**Task statement**
Copy each line below in which the string "SaaS" occurs.

(Available data Opens)

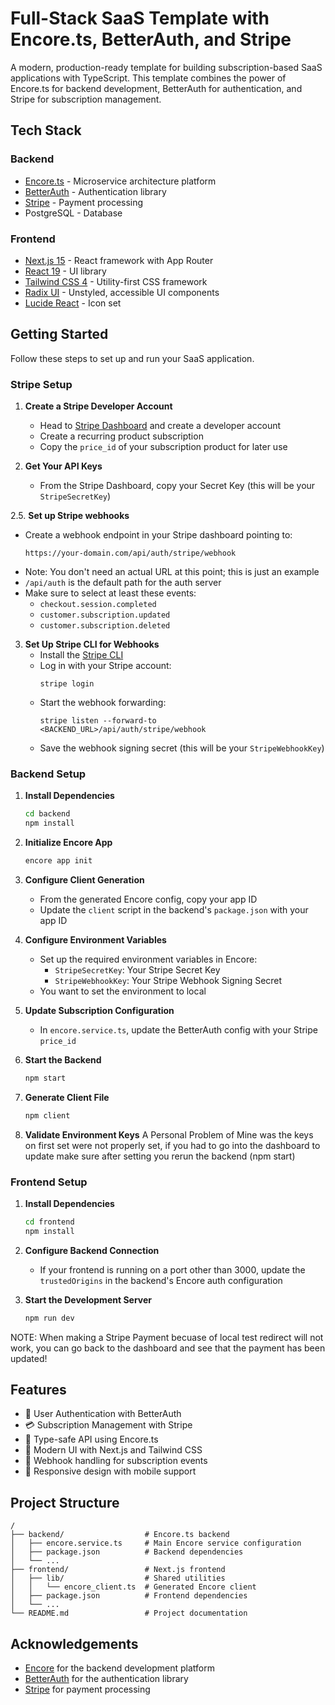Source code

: # Full-Stack SaaS Template with Encore.ts, BetterAuth, and Stripe

A modern, production-ready template for building subscription-based SaaS applications with TypeScript. This template combines the power of Encore.ts for backend development, BetterAuth for authentication, and Stripe for subscription management.

## Tech Stack

### Backend
- [Encore.ts](https://encore.dev/) - Microservice architecture platform
- [BetterAuth](https://github.com/better-auth/better-auth) - Authentication library
- [Stripe](https://stripe.com/) - Payment processing
- PostgreSQL - Database

### Frontend
- [Next.js 15](https://nextjs.org/) - React framework with App Router
- [React 19](https://react.dev/) - UI library
- [Tailwind CSS 4](https://tailwindcss.com/) - Utility-first CSS framework
- [Radix UI](https://www.radix-ui.com/) - Unstyled, accessible UI components
- [Lucide React](https://lucide.dev/) - Icon set

## Getting Started

Follow these steps to set up and run your SaaS application.

### Stripe Setup

1. **Create a Stripe Developer Account**
    - Head to [Stripe Dashboard](https://dashboard.stripe.com/register) and create a developer account
    - Create a recurring product subscription
    - Copy the `price_id` of your subscription product for later use

2. **Get Your API Keys**
    - From the Stripe Dashboard, copy your Secret Key (this will be your `StripeSecretKey`)

2.5. **Set up Stripe webhooks**
   - Create a webhook endpoint in your Stripe dashboard pointing to:
     ```
     https://your-domain.com/api/auth/stripe/webhook
     ```
   - Note: You don't need an actual URL at this point; this is just an example
   - `/api/auth` is the default path for the auth server
   - Make sure to select at least these events:
     * `checkout.session.completed`
     * `customer.subscription.updated`
     * `customer.subscription.deleted`

3. **Set Up Stripe CLI for Webhooks**
    - Install the [Stripe CLI](https://stripe.com/docs/stripe-cli)
    - Log in with your Stripe account:
      ```
      stripe login
      ```
    - Start the webhook forwarding:
      ```
      stripe listen --forward-to <BACKEND_URL>/api/auth/stripe/webhook
      ```
    - Save the webhook signing secret (this will be your `StripeWebhookKey`)

### Backend Setup

1. **Install Dependencies**
   ```bash
   cd backend
   npm install
   ```

2. **Initialize Encore App**
   ```bash
   encore app init
   ```

3. **Configure Client Generation**
    - From the generated Encore config, copy your app ID
    - Update the `client` script in the backend's `package.json` with your app ID

4. **Configure Environment Variables**
    - Set up the required environment variables in Encore:
        - `StripeSecretKey`: Your Stripe Secret Key
        - `StripeWebhookKey`: Your Stripe Webhook Signing Secret
    - You want to set the environment to local

5. **Update Subscription Configuration**
    - In `encore.service.ts`, update the BetterAuth config with your Stripe `price_id`

6. **Start the Backend**
   ```bash
   npm start
   ```

7. **Generate Client File**
   ```bash
   npm client
   ```

8. **Validate Environment Keys**
   A Personal Problem of Mine was the keys on first set were not properly set, if you had to go into the dashboard to update make sure after setting you rerun the backend (npm start)

### Frontend Setup

1. **Install Dependencies**
   ```bash
   cd frontend
   npm install
   ```

2. **Configure Backend Connection**
    - If your frontend is running on a port other than 3000, update the `trustedOrigins` in the backend's Encore auth configuration

3. **Start the Development Server**
   ```bash
   npm run dev
   ```
NOTE: When making a Stripe Payment becuase of local test redirect will not work, you can go back to the dashboard and see that the payment has been updated!

## Features

- 🔐 User Authentication with BetterAuth
- 💳 Subscription Management with Stripe
- 🚀 Type-safe API using Encore.ts
- 🎨 Modern UI with Next.js and Tailwind CSS
- 🔄 Webhook handling for subscription events
- 📱 Responsive design with mobile support

## Project Structure

```
/
├── backend/                  # Encore.ts backend
│   ├── encore.service.ts     # Main Encore service configuration
│   ├── package.json          # Backend dependencies
│   └── ...
├── frontend/                 # Next.js frontend
│   ├── lib/                  # Shared utilities
│   │   └── encore_client.ts  # Generated Encore client
│   ├── package.json          # Frontend dependencies
│   └── ...
└── README.md                 # Project documentation
```

## Acknowledgements

- [Encore](https://encore.dev/) for the backend development platform
- [BetterAuth](https://better-auth.com) for the authentication library
- [Stripe](https://stripe.com/) for payment processing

(Available data Closes)

**Task output**
: # Full-Stack SaaS Template with Encore.ts, BetterAuth, and Stripe
A modern, production-ready template for building subscription-based SaaS applications with TypeScript. This template combines the power of Encore.ts for backend development, BetterAuth for authentication, and Stripe for subscription management.
Follow these steps to set up and run your SaaS application.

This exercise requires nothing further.